JFS Newsletter No.114(March 2012)
In anticipation of the Rio+20 Summit coming up in June this year, Ryoichi Yamamoto --- a professor emeritus at the University of Tokyo, also a director of Japan for Sustainability --- and others tendered a proposal to establish an "Intergovernmental Ethics Panel for Ecological Civilization" (IEPEC). Since I believe this is a noteworthy event based on a very important idea, I would like to introduce an outline of the proposal, using information provided by Professor Yamamoto.

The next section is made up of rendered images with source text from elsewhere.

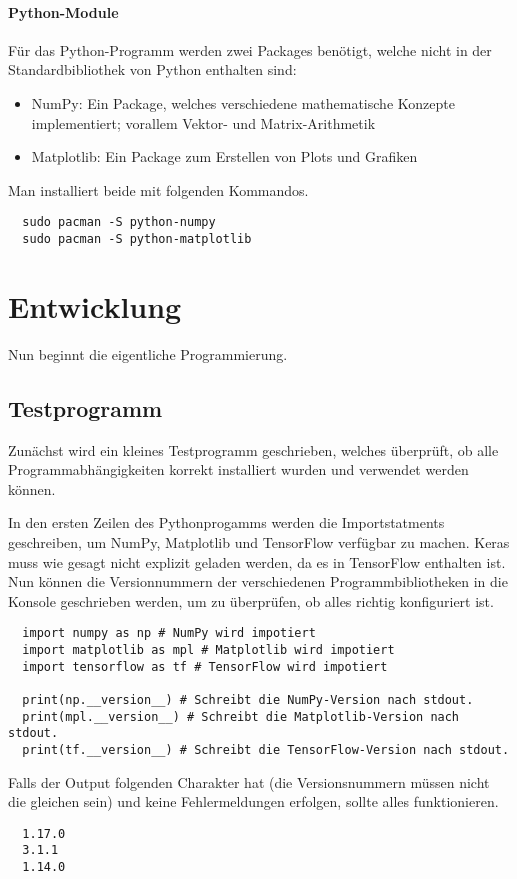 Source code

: \paragraph{Python-Module}

Für das Python-Programm werden zwei Packages benötigt, welche
nicht in der Standardbibliothek von Python enthalten sind:
\begin{itemize}
\item{NumPy: Ein Package, welches verschiedene mathematische Konzepte
    implementiert; vorallem Vektor- und Matrix-Arithmetik}
\item{Matplotlib: Ein Package zum Erstellen von Plots und Grafiken}
\end{itemize}

Man installiert beide mit folgenden Kommandos.
\begin{verbatim}
  sudo pacman -S python-numpy
  sudo pacman -S python-matplotlib
\end{verbatim}

\section{Entwicklung}
Nun beginnt die eigentliche Programmierung.

\subsection{Testprogramm}
Zunächst wird ein kleines Testprogramm geschrieben, welches überprüft, ob
alle Programmabhängigkeiten korrekt installiert wurden und verwendet werden können.

In den ersten Zeilen des Pythonprogamms werden die Importstatments
geschreiben, um NumPy, Matplotlib und TensorFlow verfügbar zu machen.
Keras muss wie gesagt nicht explizit geladen werden, da es in TensorFlow
enthalten ist.
Nun können die Versionnummern der verschiedenen Programmbibliotheken
in die Konsole geschrieben werden, um zu überprüfen, ob alles richtig konfiguriert ist.
\begin{verbatim}
  import numpy as np # NumPy wird impotiert
  import matplotlib as mpl # Matplotlib wird impotiert
  import tensorflow as tf # TensorFlow wird impotiert

  print(np.__version__) # Schreibt die NumPy-Version nach stdout.
  print(mpl.__version__) # Schreibt die Matplotlib-Version nach stdout.
  print(tf.__version__) # Schreibt die TensorFlow-Version nach stdout.
\end{verbatim}
Falls der Output folgenden Charakter hat (die Versionsnummern müssen nicht
die gleichen sein) und keine Fehlermeldungen erfolgen, sollte alles funktionieren.
\begin{verbatim}
  1.17.0
  3.1.1
  1.14.0
\end{verbatim}
\para{}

To mark the 20th anniversary of the 1992 United Nations Conference on Environment and Development (UNCED, Earth Summit), the Rio+20 Summit will be held in June 2012 in Rio de Janeiro, Brazil, where the original UNCED was held. With the aim of following up the outcomes of the UNCED, Rio+20 will focus on two themes: (a) a green economy in the context of sustainable development poverty eradication; and (b) the institutional framework for sustainable development.
In the leadup to Rio+20, 650 non-governmental organizations and others around the world have drawn up many suggestions. One is the proposal from Professor Yamamoto and others to create an Intergovernmental Ethics Panel for Ecological Civilization as a specialized agency of the United Nations in order to strengthen institutional frameworks for sustainable development.
As shown in the following table, there are some official institutions which provide international political leaders with evaluations of scientific knowledge on climate change, resources, biodiversity and ecosystem services. They regularly publish excellent reports, which exert a strong influence on international politics and economics. For example, the Nobel Prize Committee selected the Intergovernmental Panel on Climate Change (IPCC) jointly with Al Gore, former US vice president, for the Peace Prize in 2007 "for their efforts to build up and disseminate greater knowledge about man-made climate change, and to lay the foundations for the measures that are needed to counteract such change."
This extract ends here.